Лютер | страница 114
Следуя за Лютером, как тень за человеком, Мефистофель за Фаустом, Эразм искажает дело Лютера, сводит в нем все трудное и глубокое к плоскому и легкому; хочет сделать из Евангелия «философию Христа» – «христианство без Откровения» – «религию честных людей» – человечески-разумное истолкование всего, что в христианстве безумно-божественно. «Чтобы сделаться христианином, – учит Эразм, – достаточно быть добрым, чистым и простым человеком; эти качества равняют человека с Христом».[490] Все наше «бывшее христианство» – удобное и безопасное, «обезвреженное», образумленное от «безумья Креста» – и есть не что иное, как христианство по Эразму.
«Мир спасется разумным сомнением», – учит Эразм. «Мир спасется безумною верою», – учит Лютер.[491] «Злейший враг Божий – человеческий разум: он – главный источник всех зол».[492] «Разум – величайшая блудница диавола».[493] «Разум наиболее противоположен вере… верующий должен его убить и похоронить». «Разум свой уничтожь – иначе не спасешься».[494] Лютер и здесь опять неистовствует и преувеличивает.
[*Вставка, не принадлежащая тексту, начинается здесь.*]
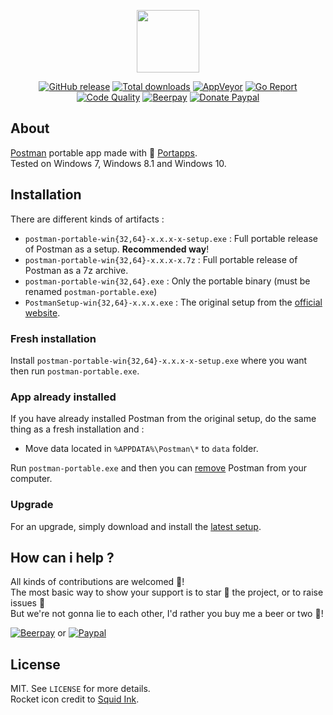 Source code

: <p align="center"><a href="https://github.com/portapps/postman-portable" target="_blank"><img width="100" src="https://github.com/portapps/postman-portable/blob/master/res/papp.png"></a></p>

<p align="center">
  <a href="https://github.com/portapps/postman-portable/releases/latest"><img src="https://img.shields.io/github/release/portapps/postman-portable.svg?style=flat-square" alt="GitHub release"></a>
  <a href="https://github.com/portapps/postman-portable/releases/latest"><img src="https://img.shields.io/github/downloads/portapps/postman-portable/total.svg?style=flat-square" alt="Total downloads"></a>
  <a href="https://ci.appveyor.com/project/crazy-max/postman-portable"><img src="https://img.shields.io/appveyor/ci/crazy-max/postman-portable.svg?style=flat-square" alt="AppVeyor"></a>
  <a href="https://goreportcard.com/report/github.com/portapps/postman-portable"><img src="https://goreportcard.com/badge/github.com/portapps/postman-portable?style=flat-square" alt="Go Report"></a>
  <a href="https://www.codacy.com/app/portapps/postman-portable"><img src="https://img.shields.io/codacy/grade/0ce1a298009f4f5db651908ec65f88e8.svg?style=flat-square" alt="Code Quality"></a>
  <a href="https://beerpay.io/portapps/portapps"><img src="https://img.shields.io/beerpay/portapps/portapps.svg?style=flat-square" alt="Beerpay"></a>
  <a href="https://www.paypal.com/cgi-bin/webscr?cmd=_s-xclick&hosted_button_id=WQD7AQGPDEPSG"><img src="https://img.shields.io/badge/donate-paypal-7057ff.svg?style=flat-square" alt="Donate Paypal"></a>
</p>

## About

[Postman](https://www.getpostman.com/) portable app made with 🚀 [Portapps](https://github.com/portapps).<br />
Tested on Windows 7, Windows 8.1 and Windows 10.

## Installation

There are different kinds of artifacts :

* `postman-portable-win{32,64}-x.x.x-x-setup.exe` : Full portable release of Postman as a setup. **Recommended way**!
* `postman-portable-win{32,64}-x.x.x-x.7z` : Full portable release of Postman as a 7z archive.
* `postman-portable-win{32,64}.exe` : Only the portable binary (must be renamed `postman-portable.exe`)
* `PostmanSetup-win{32,64}-x.x.x.exe` : The original setup from the [official website](https://postman.com/downloads.html).

### Fresh installation

Install `postman-portable-win{32,64}-x.x.x-x-setup.exe` where you want then run `postman-portable.exe`.

### App already installed

If you have already installed Postman from the original setup, do the same thing as a fresh installation and :

* Move data located in `%APPDATA%\Postman\*` to `data` folder.

Run `postman-portable.exe` and then you can [remove](https://support.microsoft.com/en-us/instantanswers/ce7ba88b-4e95-4354-b807-35732db36c4d/repair-or-remove-programs) Postman from your computer.

### Upgrade

For an upgrade, simply download and install the [latest setup](https://github.com/portapps/postman-portable/releases/latest).

## How can i help ?

All kinds of contributions are welcomed :raised_hands:!<br />
The most basic way to show your support is to star :star2: the project, or to raise issues :speech_balloon:<br />
But we're not gonna lie to each other, I'd rather you buy me a beer or two :beers:!

[![Beerpay](https://beerpay.io/portapps/portapps/badge.svg?style=beer-square)](https://beerpay.io/portapps/portapps)
or [![Paypal](https://cdn.rawgit.com/portapps/portapps/master/res/paypal.svg)](https://www.paypal.com/cgi-bin/webscr?cmd=_s-xclick&hosted_button_id=WQD7AQGPDEPSG)

## License

MIT. See `LICENSE` for more details.<br />
Rocket icon credit to [Squid Ink](http://thesquid.ink).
Он, впрочем, и сам знает, что разум для человека здесь, на земле, «так же необходим, как похоть».[495] Но Лютер неистовствует, может быть, недаром. Он как будто предчувствует, что за Эразмом, благовестником разума, следует бесконечно сильнейший и опаснейший враг; имя его мы теперь знаем – Кант. «Все учение Христа есть учение нравственное, прежде всего», – следовательно, человечески-разумное, – мог бы сказать Эразм вместе с Кантом.
Лютер хочет «раздавить Эразма, как „ядовитую гадину“, но, может быть, предчувствует, что сам будет им раздавлен и что, если надо будет людям сделать выбор между ним и Эразмом, между безумною верою и сомневающимся разумом, то выбор будет сделан не в пользу Лютера. Он, может быть, уже предчувствует, что участь его и в будущем, так же как в настоящем, – безвоздушная пустота одиночества.
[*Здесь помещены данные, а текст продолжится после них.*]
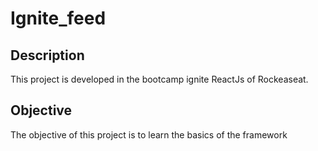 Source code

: # Ignite_feed


## Description

This project is developed in the bootcamp ignite ReactJs of Rockeaseat.

## Objective 

The objective of this project is to learn the basics of the framework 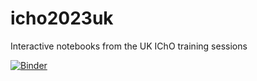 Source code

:# icho2023uk
Interactive notebooks from the UK IChO training sessions

[![Binder](https://mybinder.org/badge_logo.svg)](https://mybinder.org/v2/gh/GeorgeTrenins/icho2023uk/HEAD)
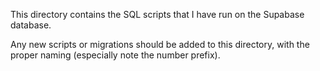 This directory contains the SQL scripts that I have run on the Supabase database.

Any new scripts or migrations should be added to this directory, with the proper naming (especially note the number prefix).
Лучший друг и любимейший ученик Лютера – гуманист Меланхтон. «Если бы я даже погиб, ничего бы не было потеряно для Слова Божия. Ты, Меланхтон, уже превзошел меня».[496] «Меланхтон сделает больше, чем множество Лютеров, вместе взятых». Немногие учителя так говорили об учениках.
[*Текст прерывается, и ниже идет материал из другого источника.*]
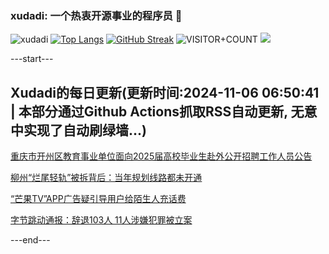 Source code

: ### xudadi: 一个热衷开源事业的程序员 👋

![xudadi](https://github-readme-stats-git-masterorgs-github-readme-stats-team.vercel.app/api?username=xudadi)
[![Top Langs](https://github-readme-stats.vercel.app/api/top-langs/?username=xudadi)](https://github.com/anuraghazra/github-readme-stats)
[![GitHub Streak](https://streak-stats.demolab.com?user=xudadi&locale=zh_Hans)](https://git.io/streak-stats)
![VISITOR+COUNT](https://komarev.com/ghpvc/?username=xudadi&label=VISITOR+COUNT)
![](https://raw.githubusercontent.com/xudadi/xudadi/main/assets/github-contribution-grid-snake.svg)


---start---

## Xudadi的每日更新(更新时间:2024-11-06 06:50:41 | 本部分通过Github Actions抓取RSS自动更新, 无意中实现了自动刷绿墙...)

[重庆市开州区教育事业单位面向2025届高校毕业生赴外公开招聘工作人员公告](https://www.gongkaoleida.com/article/2183367)

[柳州“烂尾轻轨”被拆背后：当年规划线路都未开通](https://m.163.com/news/article/JG8Q21E7051492T3.html)

[“芒果TV”APP广告疑引导用户给陌生人充话费](https://m.163.com/news/article/JG8P28DP051492T3.html)

[字节跳动通报：辞退103人 11人涉嫌犯罪被立案](https://m.163.com/news/article/JG8OT0MJ0512B07B.html)

---end---
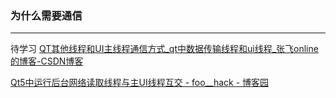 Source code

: ### 为什么需要通信
---
待学习
[QT其他线程和UI主线程通信方式\_qt中数据传输线程和ui线程\_张飞online的博客-CSDN博客](https://blog.csdn.net/u013372900/article/details/80292223)


[Qt5中运行后台网络读取线程与主UI线程互交 - foo\_\_hack - 博客园](https://www.cnblogs.com/foohack/p/7526267.html) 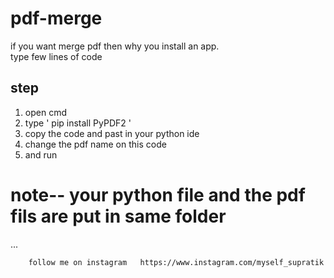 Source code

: # pdf-merge  
if you want merge pdf then why you install an app.  
type few lines of code

step
----------------
1. open cmd  
2.  type    '   pip install PyPDF2   '  
3. copy the code and past in your python ide  
4. change the pdf name on this code 
5. and run  
# note-- your python file and the pdf fils are put in same folder  
...

  
    
      
        follow me on instagram   https://www.instagram.com/myself_supratik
Может быть, одной из горчайших минут в жизни Лютера была та, когда в 1536 году, после падения Мюнстера – другой такой же для него роковой год, как 1525-й – год Крестьянского восстания, – он впервые почувствовал, что Меланхтон, вернейший ученик его, нет, больше – сын его возлюбленный, первенец, и еще больше – брат его ближайший, как бы он сам, другой, лучший, потихоньку, трусливо, подло дрожа, плача и терзаясь, изменяет ему, предает его, целуя в уста, как Иуда, чтобы перейти от него к «отъявленнейшему в мире негодяю», «ядовитой гадине», злейшему врагу его и Господню – Эразму. «Бог спасает только тех, кого хочет спасти, предопределенных, избранных, а всех остальных губит», – учит Лютер. «Нет, Бог спасает всех, кто хочет спастись, а губит только тех, кто сам хочет погибнуть», – учит Меланхтон вместе с Эразмом, и с этим согласятся все «разумные», «добрые», «честные» люди, «нравственные прежде всего» (по Канту-Эразму), и этим будет убито живое, потушено огненное сердце всего Лютерова-Павлова-Христова дела—божественно-безумная тайна Предопределения, Praedestinatio.